There’s always a sense of desperation within segments of the NASCAR Cup Series garage when it comes to the annual spring race at Talladega Superspeedway, but it’s emanating from a completely different cast of characters this time.
For example, Ricky Stenhouse Jr. has always been a competitive superspeedway racer, but still hasn’t lived down the 2018 races at Daytona International Speedway where he caused three multi-car crashes over two races.
The carnage was a byproduct of his desperation to win, the only real chance he had to qualify for the Cup Series Playoffs during his tenure with Roush Fenway Racing, combined with a naturally aggressive driving style that has followed him throughout his career.
He had led the highest level of the sport in crashes over the past three seasons. They were calling him Wrecky Stenhouse. It was probably, unfortunately, earned.
Stenhouse has been a completely different driver this season, having not caused any incidents while carrying the consistency to the best overall start of his career. The two-time NASCAR Xfinity Series champion is 14th in the standings with a 13.1 average finish.
Stenhouse doesn’t have to win on Sunday and his approach reflects that reality.
“I’m not sitting here and saying like hey, we have to go get stage points,” Stenhouse said. “Just like at Daytona, if the opportunity arises, then we’ll go get them. If I feel like things are getting too dicey and something could happen and we won’t make it to the end of the race, then I’ll back out.”
Wouldn’t it be something if a slightly more conservative approach made the difference?
It certainly has for Denny Hamlin. His most recent Daytona 500 victory in 2020 came as a result of not blocking Ryan Newman and Ryan Blaney on the final lap and passing them both when they crashed on the final lap.
Hamlin is the standard in modern superspeedway races, and his status near the top of the standings annually allows him the flexibility to be more selective in his aggression.

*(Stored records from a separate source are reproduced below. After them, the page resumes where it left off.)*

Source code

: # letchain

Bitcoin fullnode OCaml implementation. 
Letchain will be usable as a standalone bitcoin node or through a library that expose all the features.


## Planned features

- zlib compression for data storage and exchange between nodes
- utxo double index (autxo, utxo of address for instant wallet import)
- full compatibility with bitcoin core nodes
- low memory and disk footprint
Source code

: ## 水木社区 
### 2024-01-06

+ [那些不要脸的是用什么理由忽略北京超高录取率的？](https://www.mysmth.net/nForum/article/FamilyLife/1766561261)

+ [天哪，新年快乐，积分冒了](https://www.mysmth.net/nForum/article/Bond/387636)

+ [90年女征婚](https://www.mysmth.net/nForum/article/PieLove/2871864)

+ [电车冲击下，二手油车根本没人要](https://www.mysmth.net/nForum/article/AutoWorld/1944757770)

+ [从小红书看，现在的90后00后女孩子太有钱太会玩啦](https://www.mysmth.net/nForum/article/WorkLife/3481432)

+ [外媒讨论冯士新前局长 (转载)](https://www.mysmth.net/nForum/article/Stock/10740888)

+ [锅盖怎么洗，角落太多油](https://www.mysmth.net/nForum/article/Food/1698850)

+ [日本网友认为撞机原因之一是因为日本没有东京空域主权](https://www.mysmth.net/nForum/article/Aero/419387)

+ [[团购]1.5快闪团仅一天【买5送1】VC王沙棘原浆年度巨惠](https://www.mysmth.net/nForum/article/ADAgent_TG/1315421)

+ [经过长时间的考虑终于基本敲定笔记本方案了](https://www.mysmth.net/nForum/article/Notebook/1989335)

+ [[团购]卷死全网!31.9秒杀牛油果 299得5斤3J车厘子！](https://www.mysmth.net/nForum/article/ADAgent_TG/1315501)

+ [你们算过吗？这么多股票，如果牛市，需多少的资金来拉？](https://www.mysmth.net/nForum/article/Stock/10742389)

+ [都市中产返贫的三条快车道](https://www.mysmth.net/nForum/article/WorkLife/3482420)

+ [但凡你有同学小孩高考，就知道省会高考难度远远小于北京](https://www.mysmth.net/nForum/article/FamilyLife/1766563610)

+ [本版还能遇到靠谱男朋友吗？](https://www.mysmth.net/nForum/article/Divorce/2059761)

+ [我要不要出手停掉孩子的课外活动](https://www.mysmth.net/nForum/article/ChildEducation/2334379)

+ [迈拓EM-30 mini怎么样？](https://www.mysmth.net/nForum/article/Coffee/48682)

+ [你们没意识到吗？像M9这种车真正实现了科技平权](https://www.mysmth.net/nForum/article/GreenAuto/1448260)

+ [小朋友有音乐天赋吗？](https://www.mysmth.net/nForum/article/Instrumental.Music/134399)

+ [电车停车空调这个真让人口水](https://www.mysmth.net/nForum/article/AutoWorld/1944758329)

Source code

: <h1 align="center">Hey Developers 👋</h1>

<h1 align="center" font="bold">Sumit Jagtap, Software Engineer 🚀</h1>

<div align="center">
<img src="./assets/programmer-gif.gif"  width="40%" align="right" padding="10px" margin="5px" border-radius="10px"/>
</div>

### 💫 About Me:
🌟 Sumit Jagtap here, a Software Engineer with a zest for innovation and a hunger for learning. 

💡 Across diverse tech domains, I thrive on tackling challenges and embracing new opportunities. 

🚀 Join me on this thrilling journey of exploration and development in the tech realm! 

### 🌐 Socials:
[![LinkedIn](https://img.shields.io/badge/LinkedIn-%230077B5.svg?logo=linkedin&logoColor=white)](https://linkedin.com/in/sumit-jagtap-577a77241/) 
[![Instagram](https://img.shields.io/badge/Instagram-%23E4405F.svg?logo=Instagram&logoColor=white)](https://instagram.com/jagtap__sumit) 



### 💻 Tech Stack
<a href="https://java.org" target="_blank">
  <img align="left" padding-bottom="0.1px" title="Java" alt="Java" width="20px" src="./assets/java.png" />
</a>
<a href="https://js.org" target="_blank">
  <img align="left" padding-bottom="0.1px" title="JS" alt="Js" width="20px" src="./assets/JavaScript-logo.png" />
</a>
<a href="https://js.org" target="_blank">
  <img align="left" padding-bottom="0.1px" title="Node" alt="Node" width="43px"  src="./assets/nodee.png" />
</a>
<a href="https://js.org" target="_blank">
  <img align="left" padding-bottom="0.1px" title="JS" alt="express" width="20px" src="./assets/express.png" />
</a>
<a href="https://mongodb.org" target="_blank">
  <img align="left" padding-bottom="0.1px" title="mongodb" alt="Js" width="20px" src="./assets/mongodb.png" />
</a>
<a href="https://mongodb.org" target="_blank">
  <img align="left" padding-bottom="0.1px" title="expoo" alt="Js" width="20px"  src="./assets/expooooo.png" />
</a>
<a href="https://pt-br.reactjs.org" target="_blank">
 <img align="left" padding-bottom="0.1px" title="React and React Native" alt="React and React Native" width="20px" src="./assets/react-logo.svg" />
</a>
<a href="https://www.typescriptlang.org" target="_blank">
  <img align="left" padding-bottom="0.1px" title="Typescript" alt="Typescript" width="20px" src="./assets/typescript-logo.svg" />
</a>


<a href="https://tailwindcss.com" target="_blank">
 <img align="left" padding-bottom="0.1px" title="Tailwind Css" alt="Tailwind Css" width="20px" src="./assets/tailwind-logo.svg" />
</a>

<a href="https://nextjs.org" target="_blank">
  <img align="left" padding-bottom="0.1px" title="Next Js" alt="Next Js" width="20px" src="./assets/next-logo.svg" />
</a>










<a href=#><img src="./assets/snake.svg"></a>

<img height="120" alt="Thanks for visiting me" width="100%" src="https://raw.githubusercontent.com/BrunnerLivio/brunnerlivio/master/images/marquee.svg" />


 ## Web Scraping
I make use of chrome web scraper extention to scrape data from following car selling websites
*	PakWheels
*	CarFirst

“If you watch (Hamlin) yeah, he has teammates out there (but) he makes moves constantly, that benefits him and his team,” Stenhouse said. “I feel like that’s why he’s won so many Daytona 500s and that’s why he’s in mix at the end of these races.”
Meanwhile, the desperation is going to come from unfamiliar names on Sunday, with many expected contenders still mired deep in the standings.
Aric Almirola has a Cup Series superspeedway victory with Richard Petty Motorsports in 2014. He’s 27th in points after a miserable start to the season with just three top-10s and only three lead lap finishes. At 77 points out of a playoff spot, he’s realistically in must-win territory after the first nine races.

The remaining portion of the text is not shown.